After glancing at the display of silver items, Nancy turned her attention to a peg board full of tools. She was testing the weight of a mallet when Bess let out a startled cry. “Nancy! Look at this!” Bess reached up and took a large metal ring off a hook. Dangling from it were smaller brass rings of various sizes. “It’s just like the ring you found near those skids this morning.”
“Did I hear something about a ring?”
Both girls turned. Jonathan had materialized behind them. “I lost one just like this last night, over by the pottery studio. I had it in my pocket when some of the guys asked me to help clean up the pottery yard and stack those firebricks.”
Nancy struggled to keep her expression neutral. The ring belonged to Jonathan. Somehow he had to be involved in the counterfeit scheme. How deeply, Nancy wasn’t sure, but she suspected that he was involved enough to try to hurt her.
Nancy reluctantly reached into her back pocket. “I had no idea what it was.” She smiled at him sweetly, but her mind was racing. George had said it was a guy that she glimpsed behind the pile of bricks. The only male suspect Nancy had at the moment was Danny, who had been in plain sight when the “accident” occurred. Now Jonathan was claiming he owned the only clue Nancy had.
Would he be so open about it if he had really tried to harm Nancy? Or could he possibly be telling the truth? Had he actually lost the big ring the night before? Nancy decided she’d go back to the pottery studio after the workshop and quiz Ellie May about who had been working late.

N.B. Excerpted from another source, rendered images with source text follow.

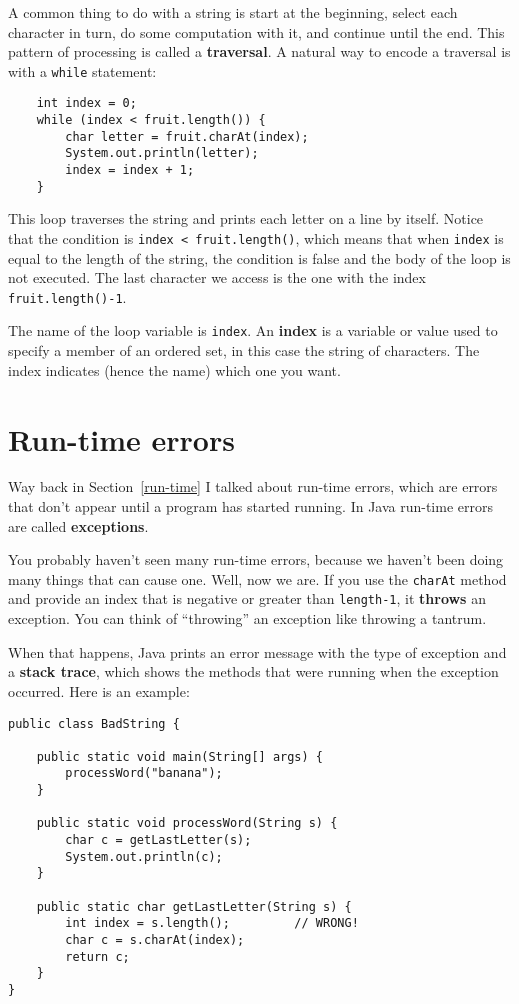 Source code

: A common thing to do with a string is
start at the beginning, select each character in turn, do
some computation with it, and continue until the end.  This pattern
of processing is called a {\bf traversal}.  A natural
way to encode a traversal is with a {\tt while} statement:

\begin{lstlisting}
    int index = 0;
    while (index < fruit.length()) {
        char letter = fruit.charAt(index);
        System.out.println(letter);
        index = index + 1;
    }
\end{lstlisting}
%
This loop traverses the string and prints each letter on
a line by itself.  Notice that the condition is
{\tt index < fruit.length()}, which means that when
{\tt index} is equal to the length of the string, the
condition is false and the body of the loop is not executed.
The last character we access is the one with the
index {\tt fruit.length()-1}.


The name of the loop variable is {\tt index}.  An {\bf
index} is a variable or value used to specify a member of an ordered
set, in this case the string of characters.  The index
indicates (hence the name) which one you want.

\section{Run-time errors}
\label{StringIndexOutOfBounds}

Way back in Section~\ref{run-time} I talked about run-time errors,
which are errors that don't appear until a program has started
running.  In Java run-time errors are called {\bf exceptions}.

You probably haven't seen many run-time errors, because we
haven't been doing many things that can cause one.  Well, now we are.
If you use the {\tt charAt} method and provide an index that is
negative or greater than {\tt length-1}, it {\bf throws} an exception.
You can think of ``throwing'' an exception like throwing
a tantrum.

When that happens, Java prints an error message with
the type of exception and a {\bf stack trace}, which shows the methods
that were running when the exception occurred.  Here is an example:

\begin{lstlisting}
public class BadString {

    public static void main(String[] args) {
        processWord("banana");
    }

    public static void processWord(String s) {
        char c = getLastLetter(s);
        System.out.println(c);
    }

    public static char getLastLetter(String s) {
        int index = s.length();         // WRONG!
        char c = s.charAt(index);
        return c;
    }
}
\end{lstlisting}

Jonathan took the ring from Nancy and hung it back up on the peg board. “Thank you for saving me a lot of work and trouble. Those rings are used for sizing jewelry, among other things.” Jonathan invited the girls back to the table, where he began his lecture.
A couple of hours later Bess and Nancy left the metal shop. The sky had darkened, and thunder rumbled in the distance. “I thought I would die in there when Jonathan said those rings were his,” Bess confided as she and Nancy started across the field toward Meadow House. “Nan, is Jonathan mixed up in all of this?”
“I’m not sure,” Nancy admitted. “But I’m going to check something out now. Why don’t you go find George and see if she heard or saw anything suspicious. I’ll catch up with you guys later, after dinner. I’m going to explore that barn in a while.”
Thunder continued to rumble as Nancy silently prayed, Let the rain hold off. She had to wait until dark before she started snooping, so meanwhile a couple of questions to Ellie May would settle whether Jonathan was telling the truth.
As Nancy approached the studio from the back, she heard voices from inside. Staying out of sight, she peeked in the half-open window. Andrea was facing Danny.
“Danny, all I want is a simple yes or no for an answer. Has anyone ever approached you to fake antique raku pots?”
Nancy’s pulse quickened. Just as she suspected, someone was luring Junction personnel into the lucrative forgery trade.
Danny’s tone was defensive. “No way. Why won’t you listen to me? No one’s even bothered. I’m not famous enough. Anyway, what’s it to you?”
After a moment’s hesitation Andrea answered in a soft, worried voice, “I have been approached—several times already this summer.”
Danny’s face registered pure shock. “By whom? How?”
Andrea shrugged. “I have no idea. I was contacted by e-mail.”
“So what did you do?”
Andrea straightened up. “What kind of person do you think I am, Danny Acero? I told them, no way. And I’m not the only person around here who’s been approached.”
“Who else?” Danny asked sharply.
Andrea bit her lip and shook her head sadly. “She doesn’t know I know, but Theresa was, too.”